# TASK
Please retype the records below exactly, from the first line through the line containing "interpret the results.**", and leave out any pictures.

─── SOURCE MATERIAL

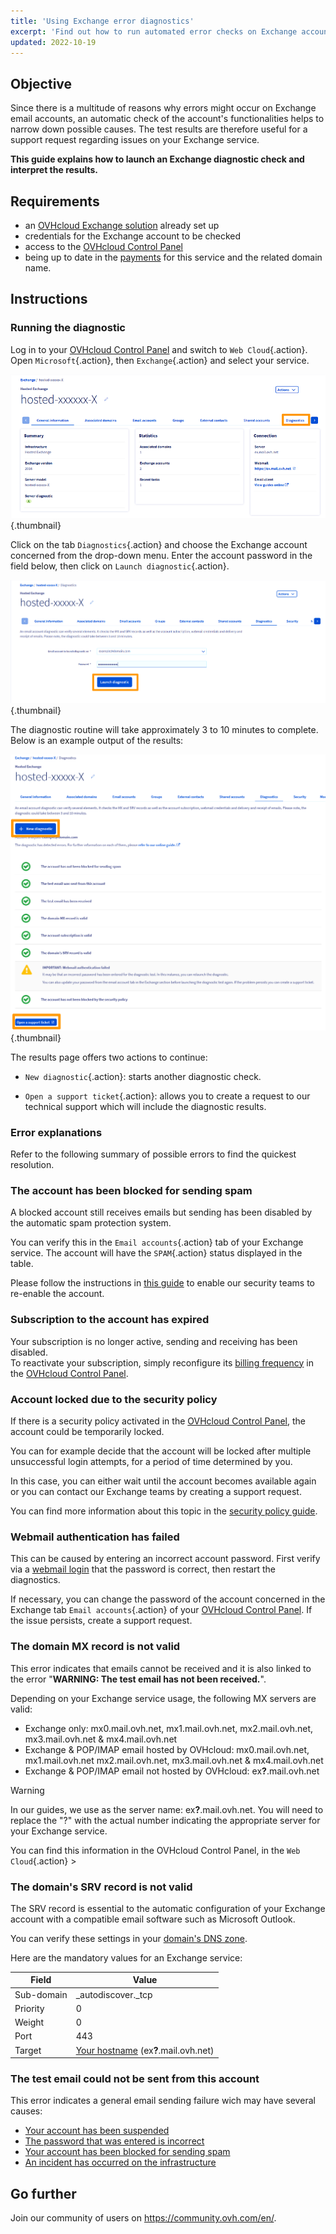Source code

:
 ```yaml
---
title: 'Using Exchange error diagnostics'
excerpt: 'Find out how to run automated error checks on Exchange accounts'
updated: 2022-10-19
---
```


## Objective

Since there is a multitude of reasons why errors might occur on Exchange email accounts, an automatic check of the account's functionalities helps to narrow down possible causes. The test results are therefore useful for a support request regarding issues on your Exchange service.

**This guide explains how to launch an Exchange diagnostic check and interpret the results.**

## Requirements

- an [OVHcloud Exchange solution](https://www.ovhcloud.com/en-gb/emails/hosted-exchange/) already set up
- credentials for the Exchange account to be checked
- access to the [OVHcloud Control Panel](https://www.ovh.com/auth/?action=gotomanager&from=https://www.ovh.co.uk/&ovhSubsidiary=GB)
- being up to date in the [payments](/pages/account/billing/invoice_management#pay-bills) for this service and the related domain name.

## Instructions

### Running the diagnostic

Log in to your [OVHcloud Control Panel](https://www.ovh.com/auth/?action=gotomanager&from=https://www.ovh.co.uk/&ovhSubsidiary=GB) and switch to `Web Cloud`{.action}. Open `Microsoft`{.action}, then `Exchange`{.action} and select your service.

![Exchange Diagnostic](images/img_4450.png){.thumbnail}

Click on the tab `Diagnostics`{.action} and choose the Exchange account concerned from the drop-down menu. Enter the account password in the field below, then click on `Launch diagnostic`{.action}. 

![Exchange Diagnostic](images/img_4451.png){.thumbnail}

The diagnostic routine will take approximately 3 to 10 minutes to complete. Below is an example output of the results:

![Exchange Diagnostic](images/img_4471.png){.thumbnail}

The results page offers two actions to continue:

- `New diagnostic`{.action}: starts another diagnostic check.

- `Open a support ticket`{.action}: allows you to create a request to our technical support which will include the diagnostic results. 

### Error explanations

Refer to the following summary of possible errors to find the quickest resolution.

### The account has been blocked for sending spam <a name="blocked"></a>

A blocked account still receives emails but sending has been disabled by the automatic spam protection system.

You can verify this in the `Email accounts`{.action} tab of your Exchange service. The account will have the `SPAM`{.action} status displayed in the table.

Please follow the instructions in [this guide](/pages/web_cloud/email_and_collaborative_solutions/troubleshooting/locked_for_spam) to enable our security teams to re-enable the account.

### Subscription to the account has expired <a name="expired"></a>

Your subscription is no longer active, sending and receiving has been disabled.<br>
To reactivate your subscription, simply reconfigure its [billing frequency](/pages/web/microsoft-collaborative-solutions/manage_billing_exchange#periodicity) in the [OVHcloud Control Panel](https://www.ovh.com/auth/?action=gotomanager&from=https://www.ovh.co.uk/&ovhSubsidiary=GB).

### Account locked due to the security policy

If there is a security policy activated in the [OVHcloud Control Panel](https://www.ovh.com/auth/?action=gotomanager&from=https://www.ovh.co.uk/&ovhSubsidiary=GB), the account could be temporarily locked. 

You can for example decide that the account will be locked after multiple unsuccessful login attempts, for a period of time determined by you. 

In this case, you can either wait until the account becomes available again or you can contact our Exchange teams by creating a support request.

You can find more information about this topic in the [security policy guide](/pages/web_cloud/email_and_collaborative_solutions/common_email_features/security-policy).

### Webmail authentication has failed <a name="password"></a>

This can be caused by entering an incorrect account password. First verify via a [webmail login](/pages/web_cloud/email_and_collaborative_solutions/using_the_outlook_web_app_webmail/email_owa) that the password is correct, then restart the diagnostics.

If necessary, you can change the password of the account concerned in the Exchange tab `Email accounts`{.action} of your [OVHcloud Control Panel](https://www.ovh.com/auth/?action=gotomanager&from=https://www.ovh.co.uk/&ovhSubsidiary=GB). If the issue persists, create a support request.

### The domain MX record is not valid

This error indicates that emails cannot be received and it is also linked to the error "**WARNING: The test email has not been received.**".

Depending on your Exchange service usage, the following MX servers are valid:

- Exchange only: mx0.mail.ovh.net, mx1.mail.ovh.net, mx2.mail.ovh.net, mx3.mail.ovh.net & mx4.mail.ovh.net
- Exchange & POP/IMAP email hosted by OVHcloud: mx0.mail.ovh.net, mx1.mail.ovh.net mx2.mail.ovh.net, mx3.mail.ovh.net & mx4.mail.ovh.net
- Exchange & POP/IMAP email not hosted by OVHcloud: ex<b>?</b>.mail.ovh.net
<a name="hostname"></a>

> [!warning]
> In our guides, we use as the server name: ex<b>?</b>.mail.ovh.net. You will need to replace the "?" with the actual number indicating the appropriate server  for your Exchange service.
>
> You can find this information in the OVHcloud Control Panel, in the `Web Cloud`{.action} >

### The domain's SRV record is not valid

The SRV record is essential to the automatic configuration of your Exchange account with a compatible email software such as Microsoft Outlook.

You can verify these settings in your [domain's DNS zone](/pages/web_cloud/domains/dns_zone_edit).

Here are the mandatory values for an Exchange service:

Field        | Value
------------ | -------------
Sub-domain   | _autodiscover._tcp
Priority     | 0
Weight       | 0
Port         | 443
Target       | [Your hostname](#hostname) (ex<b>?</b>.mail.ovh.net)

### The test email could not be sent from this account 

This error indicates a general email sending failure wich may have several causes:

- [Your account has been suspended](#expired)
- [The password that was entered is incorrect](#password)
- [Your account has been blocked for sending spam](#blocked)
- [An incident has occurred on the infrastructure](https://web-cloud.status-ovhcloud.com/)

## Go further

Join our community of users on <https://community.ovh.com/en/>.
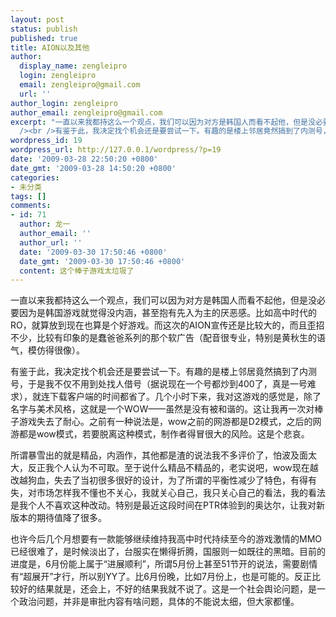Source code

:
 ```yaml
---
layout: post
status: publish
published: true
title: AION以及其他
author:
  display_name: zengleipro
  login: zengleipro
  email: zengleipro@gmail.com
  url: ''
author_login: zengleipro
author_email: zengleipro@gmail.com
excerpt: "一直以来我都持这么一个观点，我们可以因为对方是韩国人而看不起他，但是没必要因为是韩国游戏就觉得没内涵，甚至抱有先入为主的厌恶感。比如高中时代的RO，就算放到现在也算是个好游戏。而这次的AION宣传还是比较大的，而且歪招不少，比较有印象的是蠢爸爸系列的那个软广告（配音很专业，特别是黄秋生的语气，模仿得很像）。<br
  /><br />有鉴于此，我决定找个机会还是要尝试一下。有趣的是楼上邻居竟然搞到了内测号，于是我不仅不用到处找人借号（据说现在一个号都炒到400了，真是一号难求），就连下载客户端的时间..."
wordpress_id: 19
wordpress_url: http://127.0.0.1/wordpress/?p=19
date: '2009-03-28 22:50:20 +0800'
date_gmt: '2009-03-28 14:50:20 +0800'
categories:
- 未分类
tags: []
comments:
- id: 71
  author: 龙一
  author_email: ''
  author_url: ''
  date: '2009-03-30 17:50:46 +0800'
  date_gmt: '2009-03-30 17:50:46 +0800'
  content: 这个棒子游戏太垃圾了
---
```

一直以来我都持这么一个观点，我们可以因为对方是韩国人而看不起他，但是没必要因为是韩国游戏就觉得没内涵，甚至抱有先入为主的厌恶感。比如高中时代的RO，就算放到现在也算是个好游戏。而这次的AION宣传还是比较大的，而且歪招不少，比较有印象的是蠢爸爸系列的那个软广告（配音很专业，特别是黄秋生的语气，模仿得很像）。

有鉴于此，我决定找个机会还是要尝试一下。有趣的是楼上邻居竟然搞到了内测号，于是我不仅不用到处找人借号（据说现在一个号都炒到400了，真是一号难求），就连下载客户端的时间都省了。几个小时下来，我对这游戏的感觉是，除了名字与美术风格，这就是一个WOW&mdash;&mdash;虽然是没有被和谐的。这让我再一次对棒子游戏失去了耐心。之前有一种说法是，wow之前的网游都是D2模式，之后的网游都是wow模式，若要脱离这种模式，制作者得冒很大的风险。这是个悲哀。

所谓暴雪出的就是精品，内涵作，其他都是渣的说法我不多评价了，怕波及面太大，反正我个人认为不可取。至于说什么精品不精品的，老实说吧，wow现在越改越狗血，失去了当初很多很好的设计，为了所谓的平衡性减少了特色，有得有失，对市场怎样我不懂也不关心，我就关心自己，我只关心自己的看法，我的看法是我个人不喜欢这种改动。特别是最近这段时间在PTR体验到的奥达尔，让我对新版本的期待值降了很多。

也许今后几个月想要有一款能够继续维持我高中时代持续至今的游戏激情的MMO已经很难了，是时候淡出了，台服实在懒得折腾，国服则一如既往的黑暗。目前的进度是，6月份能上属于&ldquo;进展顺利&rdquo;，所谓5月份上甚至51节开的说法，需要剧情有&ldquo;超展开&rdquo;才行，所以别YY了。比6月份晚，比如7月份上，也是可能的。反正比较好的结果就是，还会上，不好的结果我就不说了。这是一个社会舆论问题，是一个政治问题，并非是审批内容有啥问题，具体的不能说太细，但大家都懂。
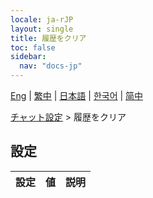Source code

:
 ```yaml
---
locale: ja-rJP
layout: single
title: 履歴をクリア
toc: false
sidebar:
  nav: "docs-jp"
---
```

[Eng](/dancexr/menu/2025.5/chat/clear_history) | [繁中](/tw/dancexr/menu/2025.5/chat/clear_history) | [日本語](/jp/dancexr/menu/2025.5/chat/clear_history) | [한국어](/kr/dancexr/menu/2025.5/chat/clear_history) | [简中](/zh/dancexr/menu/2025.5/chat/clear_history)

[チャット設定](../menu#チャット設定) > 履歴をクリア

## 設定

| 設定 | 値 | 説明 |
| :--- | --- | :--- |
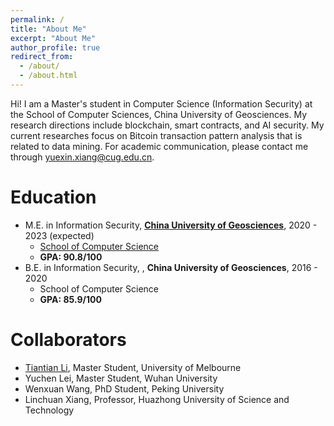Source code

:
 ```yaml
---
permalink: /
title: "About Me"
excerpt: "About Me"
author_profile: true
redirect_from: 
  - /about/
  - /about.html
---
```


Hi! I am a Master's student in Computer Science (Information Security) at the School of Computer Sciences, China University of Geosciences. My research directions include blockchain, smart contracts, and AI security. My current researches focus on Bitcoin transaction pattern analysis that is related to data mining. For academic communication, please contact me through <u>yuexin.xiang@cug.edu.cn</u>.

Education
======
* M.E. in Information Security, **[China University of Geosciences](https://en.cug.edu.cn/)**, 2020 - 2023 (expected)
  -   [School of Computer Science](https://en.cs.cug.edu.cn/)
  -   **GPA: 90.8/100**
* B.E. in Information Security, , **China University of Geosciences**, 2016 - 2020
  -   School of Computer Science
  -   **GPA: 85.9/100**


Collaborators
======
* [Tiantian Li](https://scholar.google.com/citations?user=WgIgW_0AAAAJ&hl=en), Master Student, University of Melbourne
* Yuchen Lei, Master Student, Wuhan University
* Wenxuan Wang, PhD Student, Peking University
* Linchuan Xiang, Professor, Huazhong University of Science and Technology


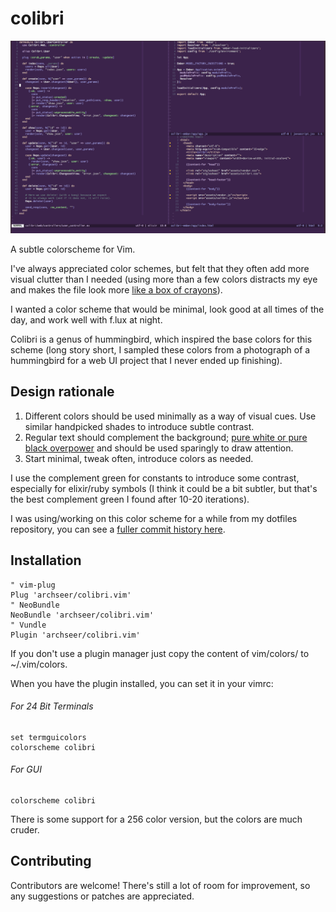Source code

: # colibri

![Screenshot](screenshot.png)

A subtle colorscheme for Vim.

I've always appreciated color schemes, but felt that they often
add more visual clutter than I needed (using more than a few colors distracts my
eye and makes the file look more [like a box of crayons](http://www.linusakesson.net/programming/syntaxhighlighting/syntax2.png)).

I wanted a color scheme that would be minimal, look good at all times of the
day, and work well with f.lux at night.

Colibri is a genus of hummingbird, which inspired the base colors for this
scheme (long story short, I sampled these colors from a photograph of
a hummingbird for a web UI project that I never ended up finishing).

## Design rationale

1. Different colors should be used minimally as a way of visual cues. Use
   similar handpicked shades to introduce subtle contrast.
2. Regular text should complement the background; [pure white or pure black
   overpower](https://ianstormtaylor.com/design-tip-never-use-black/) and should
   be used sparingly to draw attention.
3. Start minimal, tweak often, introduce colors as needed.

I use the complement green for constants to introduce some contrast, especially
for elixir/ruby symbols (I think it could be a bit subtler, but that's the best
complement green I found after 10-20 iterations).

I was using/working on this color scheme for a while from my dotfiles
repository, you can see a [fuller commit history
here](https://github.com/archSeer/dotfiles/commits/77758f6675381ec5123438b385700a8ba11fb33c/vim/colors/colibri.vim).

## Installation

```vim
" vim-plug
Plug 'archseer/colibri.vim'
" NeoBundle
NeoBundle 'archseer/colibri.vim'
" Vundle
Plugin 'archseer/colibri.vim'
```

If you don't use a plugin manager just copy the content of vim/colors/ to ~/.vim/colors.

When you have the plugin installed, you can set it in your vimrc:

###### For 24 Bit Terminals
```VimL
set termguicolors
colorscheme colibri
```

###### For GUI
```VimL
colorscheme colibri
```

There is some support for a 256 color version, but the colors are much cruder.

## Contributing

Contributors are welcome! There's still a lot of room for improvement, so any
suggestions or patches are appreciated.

──────

# FINAL ANSWER
Source code

:
 ```yaml
---
title: 'Using Exchange error diagnostics'
excerpt: 'Find out how to run automated error checks on Exchange accounts'
updated: 2022-10-19
---
```


## Objective

Since there is a multitude of reasons why errors might occur on Exchange email accounts, an automatic check of the account's functionalities helps to narrow down possible causes. The test results are therefore useful for a support request regarding issues on your Exchange service.

**This guide explains how to launch an Exchange diagnostic check and interpret the results.**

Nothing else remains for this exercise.